Exercise input =>
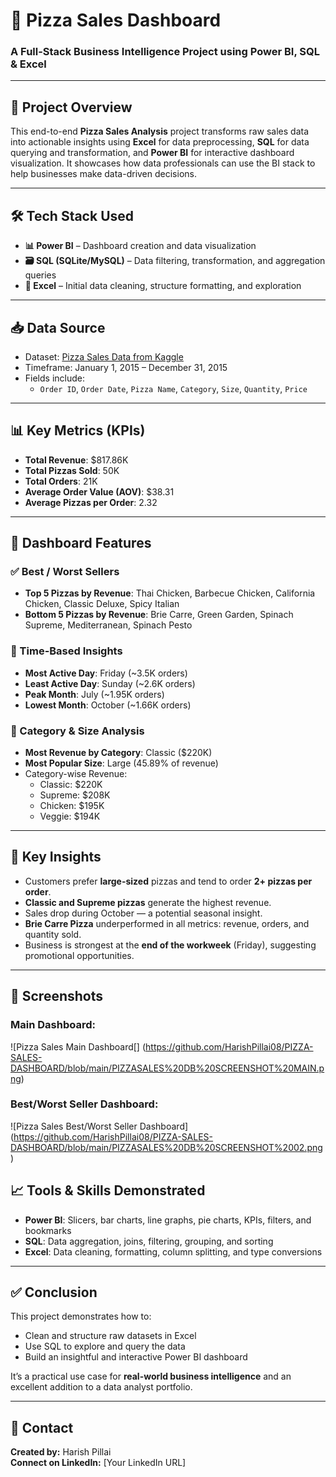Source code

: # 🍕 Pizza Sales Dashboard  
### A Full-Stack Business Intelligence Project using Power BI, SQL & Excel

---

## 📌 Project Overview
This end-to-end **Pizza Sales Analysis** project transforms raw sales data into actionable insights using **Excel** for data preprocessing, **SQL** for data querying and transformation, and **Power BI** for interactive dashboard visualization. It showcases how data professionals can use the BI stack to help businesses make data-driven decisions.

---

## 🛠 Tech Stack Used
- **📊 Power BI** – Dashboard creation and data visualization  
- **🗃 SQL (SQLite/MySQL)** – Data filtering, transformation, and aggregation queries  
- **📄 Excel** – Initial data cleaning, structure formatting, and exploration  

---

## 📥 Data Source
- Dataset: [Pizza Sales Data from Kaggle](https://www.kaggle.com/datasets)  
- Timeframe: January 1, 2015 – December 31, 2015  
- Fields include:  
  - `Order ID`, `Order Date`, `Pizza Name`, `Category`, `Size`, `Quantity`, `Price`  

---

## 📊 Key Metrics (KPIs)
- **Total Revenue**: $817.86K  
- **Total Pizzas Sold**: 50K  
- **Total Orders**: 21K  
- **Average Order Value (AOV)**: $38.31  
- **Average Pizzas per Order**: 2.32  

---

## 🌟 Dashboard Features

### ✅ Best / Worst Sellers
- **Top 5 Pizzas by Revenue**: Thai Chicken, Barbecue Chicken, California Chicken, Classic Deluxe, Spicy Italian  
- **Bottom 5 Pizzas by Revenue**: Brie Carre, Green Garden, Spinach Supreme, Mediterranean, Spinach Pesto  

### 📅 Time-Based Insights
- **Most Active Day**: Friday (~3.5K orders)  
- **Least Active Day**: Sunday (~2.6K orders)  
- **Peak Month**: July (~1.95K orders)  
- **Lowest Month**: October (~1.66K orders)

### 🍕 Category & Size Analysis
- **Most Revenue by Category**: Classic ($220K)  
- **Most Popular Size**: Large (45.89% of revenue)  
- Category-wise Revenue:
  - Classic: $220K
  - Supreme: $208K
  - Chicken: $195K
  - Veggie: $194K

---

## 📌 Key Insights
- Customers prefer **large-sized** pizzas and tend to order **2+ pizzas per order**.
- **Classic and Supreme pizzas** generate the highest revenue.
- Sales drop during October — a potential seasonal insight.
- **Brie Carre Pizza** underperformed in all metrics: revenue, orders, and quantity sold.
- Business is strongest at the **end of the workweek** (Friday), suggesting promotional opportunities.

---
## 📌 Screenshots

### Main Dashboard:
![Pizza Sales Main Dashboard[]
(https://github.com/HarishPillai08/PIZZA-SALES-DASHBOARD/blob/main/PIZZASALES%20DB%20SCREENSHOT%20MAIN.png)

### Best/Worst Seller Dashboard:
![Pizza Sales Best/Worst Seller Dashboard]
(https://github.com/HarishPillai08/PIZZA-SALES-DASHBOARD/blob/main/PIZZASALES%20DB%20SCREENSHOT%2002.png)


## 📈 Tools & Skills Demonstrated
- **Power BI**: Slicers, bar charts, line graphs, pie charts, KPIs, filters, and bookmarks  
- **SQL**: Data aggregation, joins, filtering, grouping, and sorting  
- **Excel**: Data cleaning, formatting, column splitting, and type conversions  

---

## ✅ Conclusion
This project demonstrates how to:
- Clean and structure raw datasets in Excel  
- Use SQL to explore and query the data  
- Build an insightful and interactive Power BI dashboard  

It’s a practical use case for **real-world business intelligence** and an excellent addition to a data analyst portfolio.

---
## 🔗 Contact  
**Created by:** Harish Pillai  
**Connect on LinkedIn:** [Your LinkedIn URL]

What the exercise asks => A verbatim rendering of the listing above is required, without any of its pictures.

Task result =>
Source code

: # 🍕 Pizza Sales Dashboard  
### A Full-Stack Business Intelligence Project using Power BI, SQL & Excel

---

## 📌 Project Overview
This end-to-end **Pizza Sales Analysis** project transforms raw sales data into actionable insights using **Excel** for data preprocessing, **SQL** for data querying and transformation, and **Power BI** for interactive dashboard visualization. It showcases how data professionals can use the BI stack to help businesses make data-driven decisions.

---

## 🛠 Tech Stack Used
- **📊 Power BI** – Dashboard creation and data visualization  
- **🗃 SQL (SQLite/MySQL)** – Data filtering, transformation, and aggregation queries  
- **📄 Excel** – Initial data cleaning, structure formatting, and exploration  

---

## 📥 Data Source
- Dataset: [Pizza Sales Data from Kaggle](https://www.kaggle.com/datasets)  
- Timeframe: January 1, 2015 – December 31, 2015  
- Fields include:  
  - `Order ID`, `Order Date`, `Pizza Name`, `Category`, `Size`, `Quantity`, `Price`  

---

## 📊 Key Metrics (KPIs)
- **Total Revenue**: $817.86K  
- **Total Pizzas Sold**: 50K  
- **Total Orders**: 21K  
- **Average Order Value (AOV)**: $38.31  
- **Average Pizzas per Order**: 2.32  

---

## 🌟 Dashboard Features

### ✅ Best / Worst Sellers
- **Top 5 Pizzas by Revenue**: Thai Chicken, Barbecue Chicken, California Chicken, Classic Deluxe, Spicy Italian  
- **Bottom 5 Pizzas by Revenue**: Brie Carre, Green Garden, Spinach Supreme, Mediterranean, Spinach Pesto  

### 📅 Time-Based Insights
- **Most Active Day**: Friday (~3.5K orders)  
- **Least Active Day**: Sunday (~2.6K orders)  
- **Peak Month**: July (~1.95K orders)  
- **Lowest Month**: October (~1.66K orders)

### 🍕 Category & Size Analysis
- **Most Revenue by Category**: Classic ($220K)  
- **Most Popular Size**: Large (45.89% of revenue)  
- Category-wise Revenue:
  - Classic: $220K
  - Supreme: $208K
  - Chicken: $195K
  - Veggie: $194K

---

## 📌 Key Insights
- Customers prefer **large-sized** pizzas and tend to order **2+ pizzas per order**.
- **Classic and Supreme pizzas** generate the highest revenue.
- Sales drop during October — a potential seasonal insight.
- **Brie Carre Pizza** underperformed in all metrics: revenue, orders, and quantity sold.
- Business is strongest at the **end of the workweek** (Friday), suggesting promotional opportunities.

---
## 📌 Screenshots

### Main Dashboard:
![Pizza Sales Main Dashboard[]
(https://github.com/HarishPillai08/PIZZA-SALES-DASHBOARD/blob/main/PIZZASALES%20DB%20SCREENSHOT%20MAIN.png)

### Best/Worst Seller Dashboard:
![Pizza Sales Best/Worst Seller Dashboard]
(https://github.com/HarishPillai08/PIZZA-SALES-DASHBOARD/blob/main/PIZZASALES%20DB%20SCREENSHOT%2002.png)


## 📈 Tools & Skills Demonstrated
- **Power BI**: Slicers, bar charts, line graphs, pie charts, KPIs, filters, and bookmarks  
- **SQL**: Data aggregation, joins, filtering, grouping, and sorting  
- **Excel**: Data cleaning, formatting, column splitting, and type conversions  

---

## ✅ Conclusion
This project demonstrates how to:
- Clean and structure raw datasets in Excel  
- Use SQL to explore and query the data  
- Build an insightful and interactive Power BI dashboard  

It’s a practical use case for **real-world business intelligence** and an excellent addition to a data analyst portfolio.

---
## 🔗 Contact  
**Created by:** Harish Pillai  
**Connect on LinkedIn:** [Your LinkedIn URL]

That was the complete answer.